La sélection du matériel et le point aveugle

Ce que les deux historiens éventuellement « oublient » comme personnes, et que certainement ils ne voient pas en tant qu’historiens, c'est la complexité des processus politiques dans le socialisme autogestionnaire. Les deux textes limitent leur présentation de la vie politique aux seules tensions, confrontations et alliances au sein des appareils d'Etat : ils les conçoivent essentiellement comme structurées de manière bipolaire, axée sur la tension entre la bureaucratie politique et la bureaucratie culturelle. Ce schéma correspond d'ailleurs à l'autoperception de la bureaucratie culturelle de l'époque.

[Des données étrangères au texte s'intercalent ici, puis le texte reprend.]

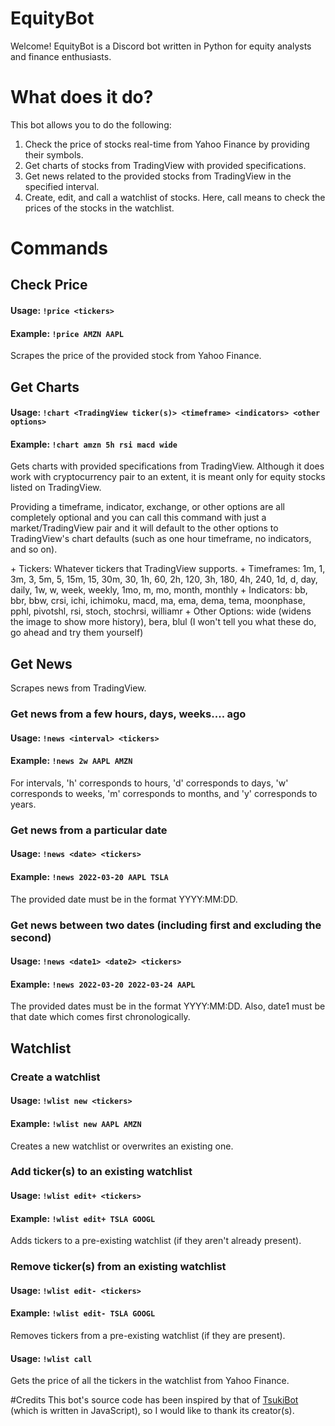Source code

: # EquityBot
Welcome! EquityBot is a Discord bot written in Python for equity analysts and finance enthusiasts.

# What does it do?
This bot allows you to do the following:<br />
1. Check the price of stocks real-time from Yahoo Finance by providing their symbols.<br />
2. Get charts of stocks from TradingView with provided specifications.<br />
3. Get news related to the provided stocks from TradingView in the specified interval.<br />
4. Create, edit, and call a watchlist of stocks. Here, call means to check the prices of the stocks in the watchlist.<br />

# Commands
## Check Price
#### Usage: `!price <tickers>`
#### Example: `!price AMZN AAPL`
Scrapes the price of the provided stock from Yahoo Finance.<p>

## Get Charts
#### Usage: `!chart <TradingView ticker(s)> <timeframe> <indicators> <other options>`
#### Example: `!chart amzn 5h rsi macd wide`
<p>Gets charts with provided specifications from TradingView. Although it does work with cryptocurrency pair to an extent, it is meant only for equity stocks listed on TradingView.</p>
<p>Providing a timeframe, indicator, exchange, or other options are all completely optional and you can call this command with just a market/TradingView pair and it will default to the other options to TradingView's chart defaults (such as one hour timeframe, no indicators, and so on).</p>
+ Tickers: Whatever tickers that TradingView supports.
+ Timeframes: 1m, 1, 3m, 3, 5m, 5, 15m, 15, 30m, 30, 1h, 60, 2h, 120, 3h, 180, 4h, 240, 1d, d, day, daily, 1w, w, week, weekly, 1mo, m, mo, month, monthly
+ Indicators: bb, bbr, bbw, crsi, ichi, ichimoku, macd, ma, ema, dema, tema, moonphase, pphl, pivotshl, rsi, stoch, stochrsi, williamr
+ Other Options: wide (widens the image to show more history), bera, blul (I won't tell you what these do, go ahead and try them yourself)<p>

## Get News
Scrapes news from TradingView.
### Get news from a few hours, days, weeks.... ago
#### Usage: `!news <interval> <tickers>`
#### Example: `!news 2w AAPL AMZN`
For intervals, 'h' corresponds to hours, 'd' corresponds to days, 'w' corresponds to weeks, 'm' corresponds to months, and 'y' corresponds to years.
### Get news from a particular date
#### Usage: `!news <date> <tickers>`
#### Example: `!news 2022-03-20 AAPL TSLA`
The provided date must be in the format YYYY:MM:DD.
### Get news between two dates (including first and excluding the second)
#### Usage: `!news <date1> <date2> <tickers>`
#### Example: `!news 2022-03-20 2022-03-24 AAPL`
The provided dates must be in the format YYYY:MM:DD. Also, date1 must be that date which comes first chronologically.


## Watchlist
### Create a watchlist
#### Usage: `!wlist new <tickers>`
#### Example: `!wlist new AAPL AMZN`
Creates a new watchlist or overwrites an existing one. <br />
### Add ticker(s) to an existing watchlist
#### Usage: `!wlist edit+ <tickers>`
#### Example: `!wlist edit+ TSLA GOOGL`
Adds tickers to a pre-existing watchlist (if they aren't already present). <br />
### Remove ticker(s) from an existing watchlist
#### Usage: `!wlist edit- <tickers>`
#### Example: `!wlist edit- TSLA GOOGL`
Removes tickers from a pre-existing watchlist (if they are present). <br />
#### Usage: `!wlist call`
Gets the price of all the tickers in the watchlist from Yahoo Finance.


#Credits
This bot's source code has been inspired by that of <a href="https://github.com/EthyMoney/TsukiBot/tree/master">TsukiBot</a> (which is written in JavaScript), so I would like to thank its creator(s).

Cette perspective se laisse aisément intégrer dans la construction téléologique de Vodopivec. Comme il réduit les processus historiques à l'affirmation séculaire de ce qu'il considère comme émancipation nationale, le fonctionnement diachronique du schéma bipolaire se présente chez lui comme l'absorption progressive des politiques de la bureaucratie politique (« par sa forma mentis et sa conception de la politique prisonnière des représentations et formules bolcheviques communistes »8 ) par les politiques de la bureaucratie culturelle  (« l'intelligentsia critique [...] [qui] soutenait et dirigeait presque toutes les actions importantes pour la démocratisation de l'espace public »9 ). Ce dispositif rend proprement invisible tout ce qui se passe au-delà du cadre où s'opposent et progressivement s'allient les bureaucraties politique et culturelle. La mention du cas Krivic dans le texte, qui se cantonne au cadre des luttes entre des fractions bureaucratiques, est de ce point de vue remarquable : il y figure comme un détail extravagant qu'on pourrait aussi bien omettre sans grand dommage pour le récit. C'est peut-être justement pour qu’il y figure en tant que détail extravagant et sans conséquence qu’il choisit de s’y référer. Grâce à ce montage, l'évènement parvient à masquer ses effets ; car la réussite de Krivic ne consistait pas seulement en « une victoire décisive dans les efforts pour l'ouverture des médias publics », comme le prétend Vodopivec. Les actions juridiques de Krivic, de concert avec les actions de l'association des journalistes, le mouvement du journalisme alternatif, les pratiques de Radio Študent, des hebdomadaires Mladina et Teleks, les luttes politiques dans les maisons d'édition Kmečki glas et Delo, introduisirent, au cours de l'hiver 1984-85, la liberté d'expression qui, depuis cette époque, fut largement pratiquée dans tous les médias en Slovénie10. C'est un acquis sans commune mesure avec les conflits entre des fractions des bureaucraties qui fascinent Vodopivec, et , surtout, qui ruine son tableau de la désintégration progressive du régime communiste bolchevique par les soins de la bureaucratie culturelle nationaliste.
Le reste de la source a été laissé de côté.